_Data records_:
□ □ □

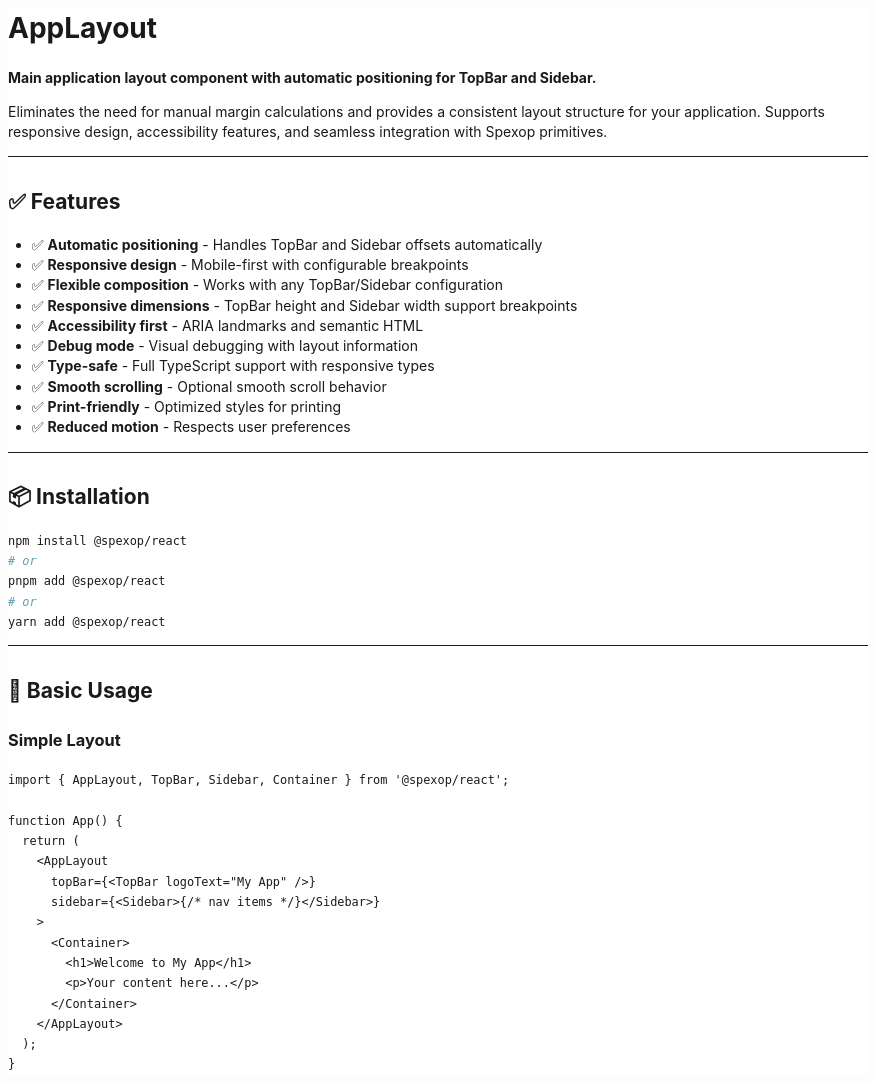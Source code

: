 # AppLayout

**Main application layout component with automatic positioning for TopBar and Sidebar.**

Eliminates the need for manual margin calculations and provides a consistent layout structure for your application. Supports responsive design, accessibility features, and seamless integration with Spexop primitives.

---

## ✅ Features

- ✅ **Automatic positioning** - Handles TopBar and Sidebar offsets automatically
- ✅ **Responsive design** - Mobile-first with configurable breakpoints
- ✅ **Flexible composition** - Works with any TopBar/Sidebar configuration
- ✅ **Responsive dimensions** - TopBar height and Sidebar width support breakpoints
- ✅ **Accessibility first** - ARIA landmarks and semantic HTML
- ✅ **Debug mode** - Visual debugging with layout information
- ✅ **Type-safe** - Full TypeScript support with responsive types
- ✅ **Smooth scrolling** - Optional smooth scroll behavior
- ✅ **Print-friendly** - Optimized styles for printing
- ✅ **Reduced motion** - Respects user preferences

---

## 📦 Installation

```bash
npm install @spexop/react
# or
pnpm add @spexop/react
# or
yarn add @spexop/react
```

---

## 🎯 Basic Usage

### Simple Layout

```tsx
import { AppLayout, TopBar, Sidebar, Container } from '@spexop/react';

function App() {
  return (
    <AppLayout
      topBar={<TopBar logoText="My App" />}
      sidebar={<Sidebar>{/* nav items */}</Sidebar>}
    >
      <Container>
        <h1>Welcome to My App</h1>
        <p>Your content here...</p>
      </Container>
    </AppLayout>
  );
}
```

□ □ □

_Requirement_: Set down exactly what runs from the line with "- ✅ **Flexible" to the last line of the data above, including both of those lines and no others.

_Answer space_:
- ✅ **Flexible composition** - Works with any TopBar/Sidebar configuration
- ✅ **Responsive dimensions** - TopBar height and Sidebar width support breakpoints
- ✅ **Accessibility first** - ARIA landmarks and semantic HTML
- ✅ **Debug mode** - Visual debugging with layout information
- ✅ **Type-safe** - Full TypeScript support with responsive types
- ✅ **Smooth scrolling** - Optional smooth scroll behavior
- ✅ **Print-friendly** - Optimized styles for printing
- ✅ **Reduced motion** - Respects user preferences

---

## 📦 Installation

```bash
npm install @spexop/react
# or
pnpm add @spexop/react
# or
yarn add @spexop/react
```

---

## 🎯 Basic Usage

### Simple Layout

```tsx
import { AppLayout, TopBar, Sidebar, Container } from '@spexop/react';

function App() {
  return (
    <AppLayout
      topBar={<TopBar logoText="My App" />}
      sidebar={<Sidebar>{/* nav items */}</Sidebar>}
    >
      <Container>
        <h1>Welcome to My App</h1>
        <p>Your content here...</p>
      </Container>
    </AppLayout>
  );
}
```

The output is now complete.